Hacker News new | past | comments | ask | show | jobs | submit login
Ask PG: Polite ways to scrape HN?
71 points by siculars on Sept 23, 2010 | hide | past | favorite | 29 comments
Hi, I've been thinking about doing an HN related project and was wondering if the topic of crawling HN has been covered before. A search of "Ask PG" didn't bring up anything relevant nor did the guidelines and FAQ links. I'm also unaware of any api availability. There seems to be new HN side projects popping up every few weeks or so. How are you getting your HN data?

Obviously the basic rules apply, aka. don't hammer my server, duh. Assuming sequential article id's currently clocking in at ~1721000+ It would take a fare amount of time to slurp down HN even at 1k pages/day. Maybe look into pulling down the google cache. Eh, I dunno. Don't want to get any of my ip addrs banned or worse (hehe). Just looking for some guidance... Thanks in advance.

You can crawl so long as you respect robots.txt and don't retrieve more than a couple pages a minute. (Conservative, I know, but we're serving 800k pages a day off one server, using an app written in a slow language.)

Paul, have you considered asking the community to volunteer resources?

You've mentioned several times that the site is on one server and that performance is an issue at times. I would donate time/money to make those problems go away, and I suspect others would as well.

Proposal: Post a new thread, "somebody build me a HN server farm", and include the software and hardware prerequisites for an Arc webserver. I bet within 48 hours you would have a 3-4 servers and a load balancer at your disposal.

I think the issue is that news.arc doesn't use a distributable storage system. It is as far from "shared nothing" as you get.

Hm, interesting.

You can scale anything, though. For example, a pair of reverse proxies in front of the single "share nothing" app server could reduce the load on that one machine. I'm sure the collective brilliance of the HN readership could come up with solutions.

Simple: buy a bigger server. It's amazing how powerful one machine can be these days.

Assuming nothing has changed, it's running on a "3.0 GHz Core whatever, 12 GB RAM, 64-bit FreeBSD 7.1."

Upgraded on 4/19/09 from a 2.4 GHz Pentium 4, 4 GB RAM, 32-bit FreeBSD 5.3.

rtm's comment: http://news.ycombinator.com/item?id=516122

Yeah, well, this is a middle of the road server these days. I have a 16-core server with 64G of RAM as a dev server at work. They get even more powerful than this, too.

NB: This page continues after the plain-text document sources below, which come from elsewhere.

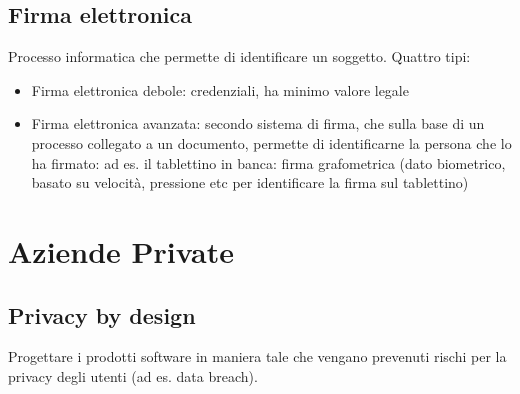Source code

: \subsection{Firma elettronica}

Processo informatica che permette di identificare un soggetto. Quattro
tipi:

\begin{itemize}
\item
  Firma elettronica debole: credenziali, ha minimo valore legale
\item
  Firma elettronica avanzata: secondo sistema di firma, che sulla base
  di un processo collegato a un documento, permette di identificarne la
  persona che lo ha firmato: ad es. il tablettino in banca: firma
  grafometrica (dato biometrico, basato su velocit\`a, pressione etc per
  identificare la firma sul tablettino)
\end{itemize}

\section{Aziende Private}

\subsection{Privacy by design}

Progettare i prodotti software in maniera tale che vengano prevenuti
rischi per la privacy degli utenti (ad es. data breach).
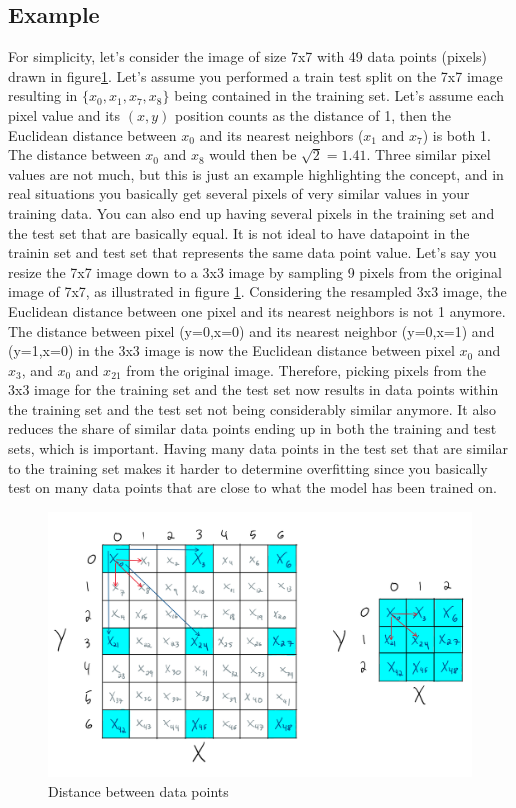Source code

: \documentclass[11pt, a4paper]{article}
\begin{document}
\subsection*{Example}
For simplicity, let’s consider the image of size 7x7
with 49 data points (pixels) drawn in figure\ref{fig:image_resizing}. Let's assume you performed a train test split on the 7x7 image resulting in $\{x_0,x_1,x_7,x_8\}$ being contained in the
training set. Let's assume each pixel value and its $(x,y)$ position counts as the distance of 1, then the Euclidean distance between $x_0$ and its nearest neighbors ($x_1$ and $x_7$) is both 1.
The distance between $x_0$ and $x_8$ would then be $\sqrt{2}=1.41$.
Three similar pixel values are not much, but this is just an example highlighting the concept, and in real situations you basically get several pixels of very similar values in your training data.
You can also end up having several pixels in the training set and the test set that are basically equal. It is not ideal to have datapoint in the trainin set and test set that represents the same data point value.
Let’s say you resize the 7x7 image down to a 3x3 image by sampling 9 pixels from the original image of 7x7, as illustrated in figure \ref{fig:image_resizing}. Considering the resampled 3x3 image,
the Euclidean distance between one pixel and its nearest neighbors is not 1 anymore. The distance between pixel (y=0,x=0) and its nearest neighbor (y=0,x=1) and (y=1,x=0)
in the 3x3 image is now the Euclidean distance between pixel $x_0$ and $x_3$, and $x_0$ and $x_{21}$ from the original image. Therefore, picking pixels from the 3x3 image for the training
set and the test set now results in data points within the training set and the test set not being considerably similar anymore. It also reduces the share of similar data
points ending up in both the training and test sets, which is important. Having many data points in the test set that are similar to the training set makes it harder to
determine overfitting since you basically test on many data points that are close to what the model has been trained on.
\begin{figure}
  \centering
  \includegraphics[scale=0.28]{figures/EX6_resizing.png}
  \caption{Distance between data points}
  \label{fig:image_resizing}
\end{figure}
\end{document}

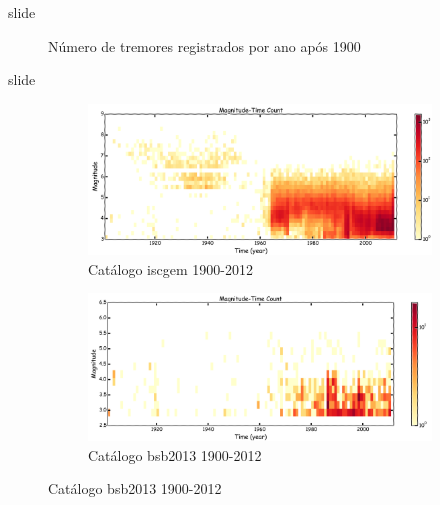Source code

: \documentclass[ucs,8pt]{beamer}
\begin{document}
\begin{frame}{slide}
\begin{figure}[H]
\begin{subfigure}[t]{0.50\textheight}
			\label{fig:br_decluster}
    \end{subfigure}%
	\caption{Número de tremores registrados por ano após 1900}
	\label{fig:eq_decluster}
\end{figure}

\end{frame}



\begin{frame}{slide}

\begin{figure}[H]
	  \centering
	  \begin{subfigure}[b]{0.7\textheight}
		  	\centering
			\includegraphics[height=1.00\textheight]{time_mag_count_sa}
			\caption{Catálogo \gls{iscgem} 1900-2012}
			\label{fig:tmf_sa}
        \end{subfigure}%

	  \begin{subfigure}[b]{0.7\textheight}
		  	\centering
  			\includegraphics[height=1.00\textheight]{time_mag_count_br}
			\caption{Catálogo \gls{bsb2013} 1900-2012}
			\label{fig:tmf_br}
       \end{subfigure}%


\end{figure}
\end{frame}
\end{document}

Not saying pg should spend any money on this, though. A redesign of news.arc will stretch the hardware a lot further.

Thank you!

Are you calling Arc Lisp slow?

Here you go: http://api.ihackernews.com/

It's an unofficial API though and it might not do everything you need.

I also made a YQL table for HackerNews a while back which should be as polite to the site as possible.


YQL implements a bunch of caching layers so it should tread as lightly as possible.

Disclaimer: I do work for Yahoo!

Just curious, especially after the deal with Microsoft: Has Yahoo made any long term commitments to support this? Would love to use this for some projects.

Yes. It's been explicitly stated on our blog and on the YQL page that it's not going away.

Specifically we've promised a minimum of 6mo notice if we ever did decide to shut it down.

is this condoned by PG?

He's aware of it because he responded to an AskHN question about it: http://news.ycombinator.com/item?id=1702399

He didn't say not to do it :)

For now, the answer seems to be yes.

I'm inclined to agree. Remember, pg doesn't provide an RSS feed for his essays.


Any words on why there is no API for HN?

It might be a philosophical thing. One APIs became popular, scraping started to be viewed as breaking the rules. I think this has discouraged many from writing search engines. Crawlers are just scrapers on a big scale.

I know I'd like to see more serious attempts at vertical search engines. I wonder if getting backlash, in the form of people complaining to hosting companies, would be the hardest part of writing a search engine for ruby blog posts that understands regular expressions. I could certainly use such a tool.

Time that could be spent working on some other, higher-marginal-utility thing, I would think.

This works great: http://api.ihackernews.com/

You can start with http://hotfile.com/dl/71319191/96579fe/ycombinator-news20080... - a mirror of old 'Y Combinator Dataset Of Posts Version 1.7' from http://news.ycombinator.com/item?id=296919 .

Also, could you please post final dataset somewhere when done?

Why not crawl the google text cache instead?

It indexes HN within a few minutes of any post.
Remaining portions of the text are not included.